After it came out in the media, the Turkish authorities rapidly realized that its move against German business could lead to disaster. Prime Minister Binali Yıldırım reached out to a group of German companies – including Bosch, Siemens, Mercedes, Metro Group, Frankfurt Messe and Thyssen Krupp, all of which have heavily invested in Turkey’s economy – and publicly reassured them that political tensions with Berlin would not harm their interests or investments in Turkey.
He later confirmed the assurances reportedly given by Turkish Interior Minister Süleyman Soylu to his German counterpart a few days earlier that the push for investigation into the 680 companies had been dropped, attributing the issue to a “communication problem.”
But companies and their shareholders should not assume it is back to business as usual in Turkey.
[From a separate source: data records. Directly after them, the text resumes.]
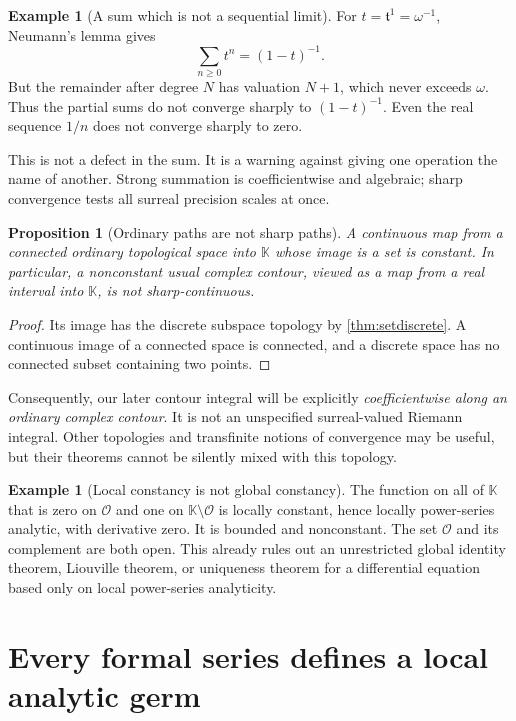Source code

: \documentclass[11pt,a4paper]{article}
\numberwithin{equation}{section}
\newtheorem{proposition}[theorem]{Proposition}
\theoremstyle{definition}
\newtheorem{example}[theorem]{Example}
\newcommand{\K}{\mathbb K}
\newcommand{\tmon}{\mathfrak t}
\newcommand{\OO}{\mathcal O}
\begin{document}
\begin{example}[A sum which is not a sequential limit]\label{ex:geom}
For $t=\tmon^1=\omega^{-1}$, Neumann's lemma gives
\[
 \sum_{n\geq0}t^n=(1-t)^{-1}.
\]
But the remainder after degree $N$ has valuation $N+1$, which never exceeds
$\omega$. Thus the partial sums do not converge sharply to $(1-t)^{-1}$.
Even the real sequence $1/n$ does not converge sharply to zero.
\end{example}

This is not a defect in the sum. It is a warning against giving one operation
the name of another. Strong summation is coefficientwise and algebraic;
sharp convergence tests all surreal precision scales at once.

\begin{proposition}[Ordinary paths are not sharp paths]\label{prop:paths}
A continuous map from a connected ordinary topological space into $\K$ whose
image is a set is constant. In particular, a nonconstant usual complex contour,
viewed as a map from a real interval into $\K$, is not sharp-continuous.
\end{proposition}
\begin{proof}
Its image has the discrete subspace topology by \cref{thm:setdiscrete}.
A continuous image of a connected space is connected, and a discrete space
has no connected subset containing two points.
\end{proof}

Consequently, our later contour integral will be explicitly \emph{coefficientwise
along an ordinary complex contour}. It is not an unspecified surreal-valued
Riemann integral. Other topologies and transfinite notions of convergence may
be useful, but their theorems cannot be silently mixed with this topology.

\begin{example}[Local constancy is not global constancy]\label{ex:indicator}
The function on all of $\K$ that is zero on $\OO$ and one on $\K\setminus\OO$
is locally constant, hence locally power-series analytic, with derivative zero.
It is bounded and nonconstant. The set $\OO$ and its complement are both open.
This already rules out an unrestricted global identity theorem, Liouville
theorem, or uniqueness theorem for a differential equation based only on
local power-series analyticity.
\end{example}

\section{Every formal series defines a local analytic germ}
\end{document}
The threat to investigate the companies illustrates the declining independence of Turkey’s prosecutorial and judicial system, and the willingness of the executive to use it against its perceived opponents even when there is little or no evidence of criminal wrongdoing.
As many as 150 journalists and media workers are held in prolonged pretrial detention and face terrorism charges, based on unsupported allegations of connections with terrorist organizations or involvement in the coup attempt.
Prominent human rights monitors and civil society leaders face politically motivated charges. Many of them have also been detained. While some, including Amnesty International’s Turkey director, have been released on bail, others including Amnesty’s chair, the lawyer Taner Kılıç, and the businessman and philanthropist Osman Kavala remain in detention. The chilling message is clear: if you fall out of favor with the government, you could be next.
The efforts by the Turkish government to bring the courts under tight control should also concern all investors in Turkey. Anyone who runs a business in Turkey can find that their assets have been confiscated and their boards replaced at the government’s whim.
This has happened to a number of large and medium-sized businesses and media companies accused of Gülenist ties. And as the closure and confiscation of Kurdish media companies shows, a company doesn’t have to have Gülenist links. These companies have had no recourse to the courts.
Turkey’s resilient economy relies in part on the impact of foreign investments. But a government willing to target major companies for political reasons, combined with a compromised judiciary and shrinking space for independent organizations and media freedom, are never good news for the long-term stability or success for business. Turkey is still pushing for a modernized customs union with the EU, but the prospect looks remote given Turkey’s political situation
Europe’s business leaders should send a clear message at the Brussels meeting that the rule of law is paramount. They should tell Turkey’s government that shackling the judiciary, targeting investors or assets, and compromising democratic institutions is the wrong formula for maintaining prosperity or stability in Turkey.